Deep dive into the Groovy compiler

by Cédric Champeau (@CedricChampeau)

Who am I

speaker {
    name 'Cédric Champeau'
    company 'Gradle Inc'
    oss 'Apache Groovy committer',
    successes (['Static type checker',
                    'Static compilation',
                    'Traits',
                    'Markup template engine',
                    'DSLs'])
        failures Stream.of(bugs),
        twitter '@CedricChampeau',
        github 'melix',
        extraDescription '''Groovy in Action 2 co-author
Misc OSS contribs (Gradle plugins, deck2pdf, jlangdetect, ...)'''
}
GradleLogoReg

Groovy in Action 2

koenig2

Coupon ctwgr8conftw

Agenda

  • Interpreted vs compiled

  • Scripts vs classes

  • Parsing

  • Abstract Syntax Trees

  • Resolving

  • Run-time vs compile-time

  • Static type checking

  • Bytecode generation

  • Class loading

Interpreted vs compiled

  • Groovy is a dynamic language

  • Dynamic != interpreted

  • Interpreted == a runtime interprets an AST

  • JVM is an interpreter + a JIT

  • Groovy compiles down to JVM bytecode

Scripts vs classes

A Java class

public class Greeter {
    public static void main(String... args) {
        System.out.println("Hello, "+args[0]);
    }
}

A Groovy script

println "Hello, $args[0]"

What is the difference?

  • Classes are compiled to bytecode

  • Scripts are also compiled to bytecode

  • So it’s more a run-time vs compile-time discussion!

Compile-time

  • Given a set of source files

  • Compile them

  • Output is bytecode

    • cacheable (library, jar file, …​)

    • loadable by the runtime (classloader)

Run-time

  • Same as compile-time but…​

  • done during execution of the program!

  • Groovy does both

    • consequences on packaging

    • consequences on the size of the runtime

Run-time vs runtime

  • A runtime provides support libraries to execute a compiled program

  • Run-time is what happens at run time

  • Groovy has a runtime

  • Java also (the JRE, providing core classes)

Compilation phases

  • Groovy has 9 compilation phases (see org.codehaus.groovy.control.CompilePhase)

    • initialization

    • parsing

    • conversion

    • semantic analysis

    • canonicalization

    • instruction selection

    • class generation

    • output

    • finalization

Visualizing compilation phases

groovyconsole

Parsing

  • Converts source code (text) into a concrete syntax tree (CST)

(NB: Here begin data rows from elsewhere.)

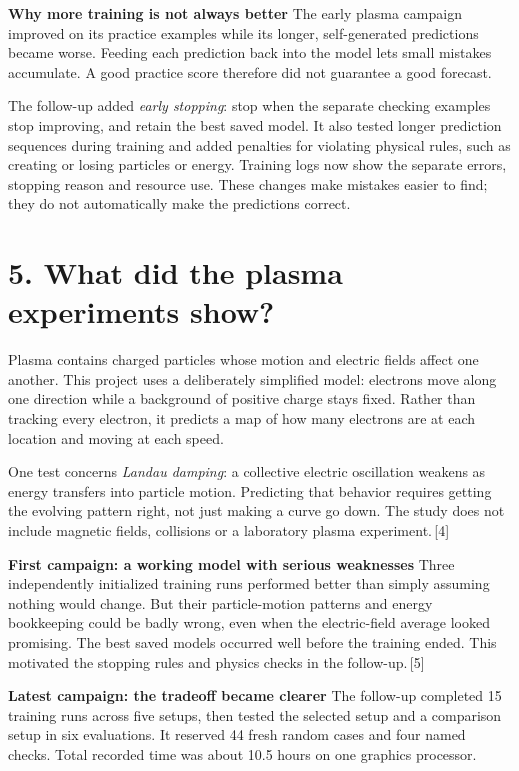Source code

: \documentclass[11pt]{article}
\newcommand{\topic}[1]{\par\smallskip\noindent\textbf{#1}\quad}
\begin{document}
\topic{Why more training is not always better}
The early plasma campaign improved on its practice examples while its
longer, self-generated predictions became worse. Feeding each prediction
back into the model lets small mistakes accumulate. A good practice score
therefore did not guarantee a good forecast.

The follow-up added \emph{early stopping}: stop when the separate checking
examples stop improving, and retain the best saved model. It also tested
longer prediction sequences during training and added penalties for
violating physical rules, such as creating or losing particles or energy.
Training logs now show the separate errors,
stopping reason and resource use. These changes make mistakes easier to
find; they do not automatically make the predictions correct.

\clearpage
\section*{5. What did the plasma experiments show?}
Plasma contains charged particles whose motion and electric fields affect
one another. This project uses a deliberately simplified model: electrons
move along one direction while a background of positive charge stays fixed.
Rather than tracking every electron, it predicts a map of how many electrons
are at each location and moving at each speed.

One test concerns \emph{Landau damping}: a collective electric oscillation
weakens as energy transfers into particle motion. Predicting that behavior
requires getting the evolving pattern right, not just making a curve go down.
The study does not include magnetic fields, collisions or a laboratory
plasma experiment.\,[4]

\topic{First campaign: a working model with serious weaknesses}
Three independently initialized training runs performed better than simply
assuming nothing would change. But their particle-motion patterns and
energy bookkeeping could be badly wrong, even when the electric-field
average looked promising. The best saved models occurred well before the
training ended. This motivated the stopping rules and physics checks in
the follow-up.\,[5]

\topic{Latest campaign: the tradeoff became clearer}
The follow-up completed 15 training runs across five setups, then tested the
selected setup and a comparison setup in six evaluations. It reserved 44
fresh random cases and four named checks. Total recorded time was about
10.5 hours on one graphics processor.
\end{document}
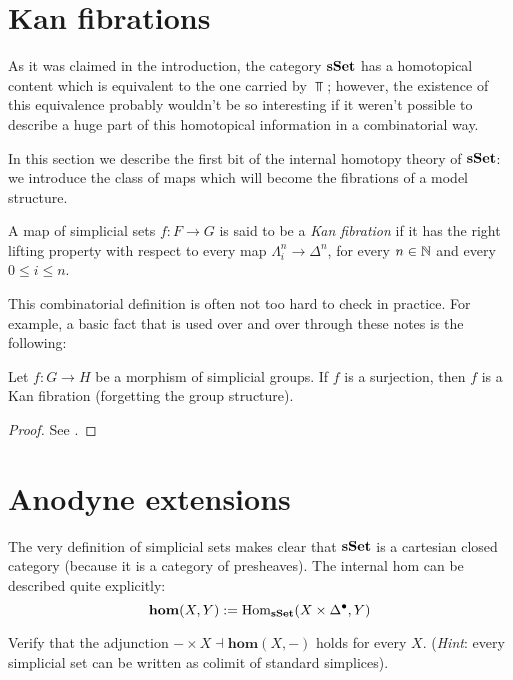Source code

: \begin{refsection}
\section{Kan fibrations}

As it was claimed in the introduction, the category $\mathbf{s\,\!\mathbf{Set}}$ has a homotopical content which is equivalent to the one carried by $\Top$; however, the existence of this equivalence probably wouldn't be so interesting if it weren't possible to describe a huge part of this homotopical information in a combinatorial way.

In this section we describe the first bit of the internal homotopy theory of $\mathbf{s\,\!\mathbf{Set}}$: we introduce the class of maps which will become the fibrations of a model structure.

\begin{defin}
A map of simplicial sets $f \colon F \to G$ is said to be a \emph{Kan fibration} if it has the right lifting property with respect to every map $\Lambda^n_i \to \Delta^n$, for every $n \in \mathbb{N}$ and every $0 \le i \le n$.
\end{defin}

This combinatorial definition is often not too hard to check in practice. For example, a basic fact that is used over and over through these notes is the following:

\begin{lemma} \label{lemma group fibration}
Let $f \colon G \to H$ be a morphism of simplicial groups. If $f$ is a surjection, then $f$ is a Kan fibration (forgetting the group structure).
\end{lemma}

\begin{proof}
See \cite[Lemma 8.2.8]{weibel}.
\end{proof}

\section{Anodyne extensions}

The very definition of simplicial sets makes clear that $\mathbf{s\,\!\mathbf{Set}}$ is a cartesian closed category (because it is a category of presheaves). The internal hom can be described quite explicitly:
\[
\mathbf{hom}(X,Y) := \mathrm{Hom}_{\mathbf{s\,\!\mathbf{Set}}}(X \times \Delta^{\bullet}, Y)
\]

\begin{exercise}
Verify that the adjunction $- \times X \dashv \mathbf{hom}(X,-)$ holds for every $X$. (\emph{Hint}: every simplicial set can be written as colimit of standard simplices).
\end{exercise}


\end{refsection}
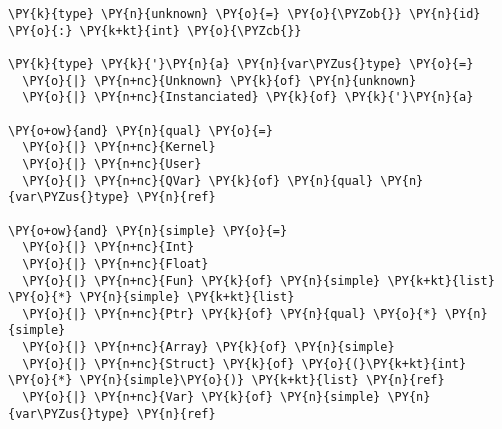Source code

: \begin{Verbatim}[commandchars=\\\{\}]
\PY{k}{type} \PY{n}{unknown} \PY{o}{=} \PY{o}{\PYZob{}} \PY{n}{id} \PY{o}{:} \PY{k+kt}{int} \PY{o}{\PYZcb{}}

\PY{k}{type} \PY{k}{'}\PY{n}{a} \PY{n}{var\PYZus{}type} \PY{o}{=}
  \PY{o}{|} \PY{n+nc}{Unknown} \PY{k}{of} \PY{n}{unknown}
  \PY{o}{|} \PY{n+nc}{Instanciated} \PY{k}{of} \PY{k}{'}\PY{n}{a}

\PY{o+ow}{and} \PY{n}{qual} \PY{o}{=}
  \PY{o}{|} \PY{n+nc}{Kernel}
  \PY{o}{|} \PY{n+nc}{User}
  \PY{o}{|} \PY{n+nc}{QVar} \PY{k}{of} \PY{n}{qual} \PY{n}{var\PYZus{}type} \PY{n}{ref}

\PY{o+ow}{and} \PY{n}{simple} \PY{o}{=}
  \PY{o}{|} \PY{n+nc}{Int}
  \PY{o}{|} \PY{n+nc}{Float}
  \PY{o}{|} \PY{n+nc}{Fun} \PY{k}{of} \PY{n}{simple} \PY{k+kt}{list} \PY{o}{*} \PY{n}{simple} \PY{k+kt}{list}
  \PY{o}{|} \PY{n+nc}{Ptr} \PY{k}{of} \PY{n}{qual} \PY{o}{*} \PY{n}{simple}
  \PY{o}{|} \PY{n+nc}{Array} \PY{k}{of} \PY{n}{simple}
  \PY{o}{|} \PY{n+nc}{Struct} \PY{k}{of} \PY{o}{(}\PY{k+kt}{int} \PY{o}{*} \PY{n}{simple}\PY{o}{)} \PY{k+kt}{list} \PY{n}{ref}
  \PY{o}{|} \PY{n+nc}{Var} \PY{k}{of} \PY{n}{simple} \PY{n}{var\PYZus{}type} \PY{n}{ref}
\end{Verbatim}
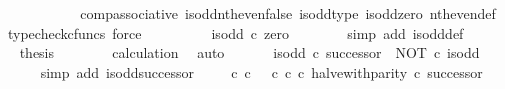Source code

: \begin{isabellebody}
\ {\isachardoublequoteopen}{\isachardot}{\kern0pt}{\isachardot}{\kern0pt}{\isachardot}{\kern0pt}\ {\isacharequal}{\kern0pt}\ {\isasymf}{\isachardoublequoteclose}\isanewline
\ \ \ \ \ \ \isamarkupfalse%
\ comp{\isacharunderscore}{\kern0pt}associative{}\ is{\isacharunderscore}{\kern0pt}odd{\isacharunderscore}{\kern0pt}nth{\isacharunderscore}{\kern0pt}even{\isacharunderscore}{\kern0pt}false\ is{\isacharunderscore}{\kern0pt}odd{\isacharunderscore}{\kern0pt}type\ is{\isacharunderscore}{\kern0pt}odd{\isacharunderscore}{\kern0pt}zero\ nth{\isacharunderscore}{\kern0pt}even{\isacharunderscore}{\kern0pt}def{}\ \isamarkupfalse%
\ {\isacharparenleft}{\kern0pt}typecheck{\isacharunderscore}{\kern0pt}cfuncs{\isacharcomma}{\kern0pt}\ force{\isacharparenright}{\kern0pt}\isanewline
\ \ \ \ \isamarkupfalse%
\ \isamarkupfalse%
\ {\isachardoublequoteopen}{\isachardot}{\kern0pt}{\isachardot}{\kern0pt}{\isachardot}{\kern0pt}\ {\isacharequal}{\kern0pt}\ is{\isacharunderscore}{\kern0pt}odd\ {\isasymcirc}\isactrlsub c\ zero{\isachardoublequoteclose}\isanewline
\ \ \ \ \ \ \isamarkupfalse%
\ {\isacharparenleft}{\kern0pt}simp\ add{\isacharcolon}{\kern0pt}\ is{\isacharunderscore}{\kern0pt}odd{\isacharunderscore}{\kern0pt}def{}{\isacharparenright}{\kern0pt}\isanewline
\ \ \ \ \isamarkupfalse%
\ \isamarkupfalse%
\ {\isacharquery}{\kern0pt}thesis\isanewline
\ \ \ \ \ \ \isamarkupfalse%
\ calculation\ \isamarkupfalse%
\ auto\isanewline
\ \ \isamarkupfalse%
\isanewline
\isanewline
\ \ \isamarkupfalse%
\ {\isachardoublequoteopen}is{\isacharunderscore}{\kern0pt}odd\ {\isasymcirc}\isactrlsub c\ successor\ {\isacharequal}{\kern0pt}\ NOT\ {\isasymcirc}\isactrlsub c\ is{\isacharunderscore}{\kern0pt}odd{\isachardoublequoteclose}\isanewline
\ \ \ \ \isamarkupfalse%
\ {\isacharparenleft}{\kern0pt}simp\ add{\isacharcolon}{\kern0pt}\ is{\isacharunderscore}{\kern0pt}odd{\isacharunderscore}{\kern0pt}successor{\isacharparenright}{\kern0pt}\isanewline
\isanewline
\ \ \isamarkupfalse%
\ {\isachardoublequoteopen}{\isacharparenleft}{\kern0pt}{\isacharparenleft}{\kern0pt}{\isasymf}\ {\isasymcirc}\isactrlsub c\ {\isasymbeta}\isactrlbsub {\isasymnat}\isactrlsub c\isactrlesub {\isacharparenright}{\kern0pt}\ {\isasymamalg}\ {\isacharparenleft}{\kern0pt}{\isasymt}\ {\isasymcirc}\isactrlsub c\ {\isasymbeta}\isactrlbsub {\isasymnat}\isactrlsub c\isactrlesub {\isacharparenright}{\kern0pt}\ {\isasymcirc}\isactrlsub c\ halve{\isacharunderscore}{\kern0pt}with{\isacharunderscore}{\kern0pt}parity{\isacharparenright}{\kern0pt}\ {\isasymcirc}\isactrlsub c\ successor\ {\isacharequal}{\kern0pt}\isanewline

\end{isabellebody}
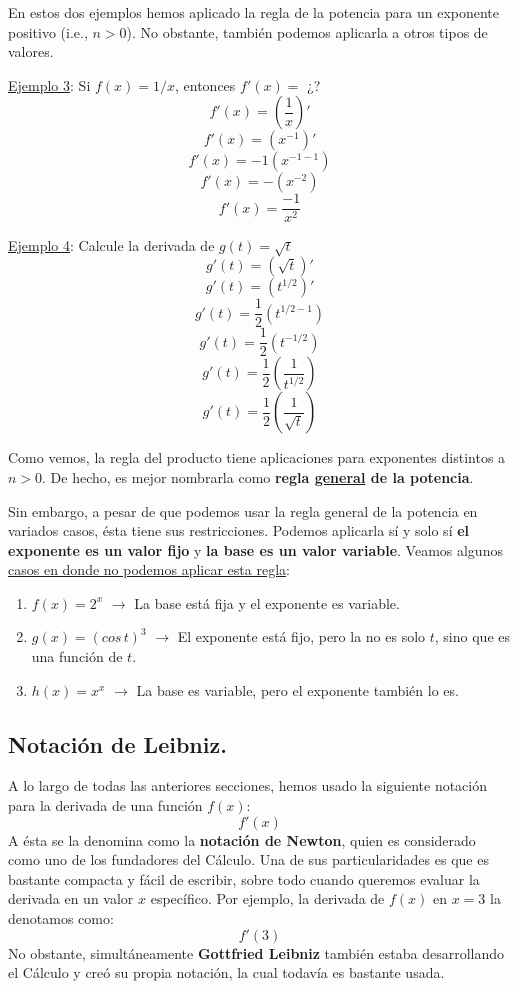 \documentclass[12pt]{article}
\begin{document}
En estos dos ejemplos hemos aplicado la regla de la potencia para un exponente positivo (i.e., $n > 0$). No obstante, también podemos aplicarla a otros tipos de valores.

\underline{Ejemplo 3}: Si $f(x) = 1/x$, entonces $f'(x) =$ ¿?
\[f'(x) = \left(\frac{1}{x}\right)'\]
\[f'(x) = (x^{-1})'\]
\[f'(x) = -1(x^{-1-1})\]
\[f'(x) = -(x^{-2})\]
\[f'(x) = \frac{-1}{x^{2}}\]

\underline{Ejemplo 4}: Calcule la derivada de $g(t) = \sqrt{t}$
\[g'(t) = (\sqrt{t})'\]
\[g'(t) = (t^{1/2})'\]
\[g'(t) = \frac{1}{2}(t^{1/2 - 1})\]
\[g'(t) = \frac{1}{2}(t^{-1/2})\]
\[g'(t) = \frac{1}{2}\left(\frac{1}{t^{1/2}}\right)\]
\[g'(t) = \frac{1}{2}\left(\frac{1}{\sqrt{t}}\right)\]

Como vemos, la regla del producto tiene aplicaciones para exponentes distintos a $n > 0$. De hecho, es mejor nombrarla como \textbf{regla \underline{general} de la potencia}.

Sin embargo, a pesar de que podemos usar la regla general de la potencia en variados casos, ésta tiene sus restricciones. Podemos aplicarla sí y solo sí \textbf{el exponente es un valor fijo} y \textbf{la base es un valor variable}. Veamos algunos \underline{casos en donde no podemos aplicar esta regla}:

\begin{enumerate}
\item $f(x) = 2^{x}$ $\rightarrow$ La base está fija y el exponente es variable.
\item $g(x) = (cos \, t)^{3}$ $\rightarrow$ El exponente está fijo, pero la no es solo $t$, sino que es una función de $t$.
\item $h(x) = x^{x}$ $\rightarrow$ La base es variable, pero el exponente también lo es.
\end{enumerate}



\subsection{Notación de Leibniz.}

A lo largo de todas las anteriores secciones, hemos usado la siguiente notación para la derivada de una función $f(x)$:
\[f'(x)\]
A ésta se la denomina como la \textbf{notación de Newton}, quien es considerado como uno de los fundadores del Cálculo. Una de sus particularidades es que es bastante compacta y fácil de escribir, sobre todo cuando queremos evaluar la derivada en un valor $x$ específico. Por ejemplo, la derivada de $f(x)$ en $x = 3$ la denotamos como:
\[f'(3)\]
No obstante, simultáneamente \textbf{Gottfried Leibniz} también estaba desarrollando el Cálculo y creó su propia notación, la cual todavía es bastante usada.
\end{document}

  • Where we send syntax errors

  • Groovy tries to minimize the errors at that phase

  • We make use of Antlr 2

    • Migration to Antlr 4 in progress

  • See org.codehaus.groovy.antlr.AntlrParserPlugin

  • Limited transformations available (and not recommended)

Conversion

  • Converts a CST into an Abstract Syntax Tree

  • AST nodes are what the other compilation phases rely on

  • There’s already semantic information in an AST

  • Earliest phase an AST transformation can hook into

Conversion: AST nodes

  • 2 categories

    • statements (IfStatement, BlockStatement, …​)

    • expressions (ConstantExpression, MethodCallExpression, …​)

  • Know your AST!

    • particularily useful if you plan on writing AST transformations

Conversion: AST nodes example

println "Hello, $args[0]"
println hello ast

Conversion: Abstract Syntax Tree

  • typically where an interpreter would step in

  • at the core of the Groovy compiler

  • AST classes live in org.codehaus.groovy.ast

  • Still somehow runtime agnostic

    • In practice, ClassNode already bridges to java.lang.Class

  • Start of visitor pattern

Semantic analysis

  • computation intensive phase

  • resolves class literals (symbols in AST, imports, …​)

  • resolves static imports (constants, methods)

  • computes the scope of parameters and local variables

  • checks static scope vs instance scope

  • updates the AST of inner classes

  • collects AST transformations information

Canonicalization

  • Finalizes the AST with information deduced from the semantic analysis

  • Completes generation of AST of inner classes

  • Completes enumerations with calls to super

  • Weaves trait aspects into classes implementing traits

  • Usually last chance to hook an AST transformation

Instruction selection

  • Formely used to select the instruction set (java version, …​)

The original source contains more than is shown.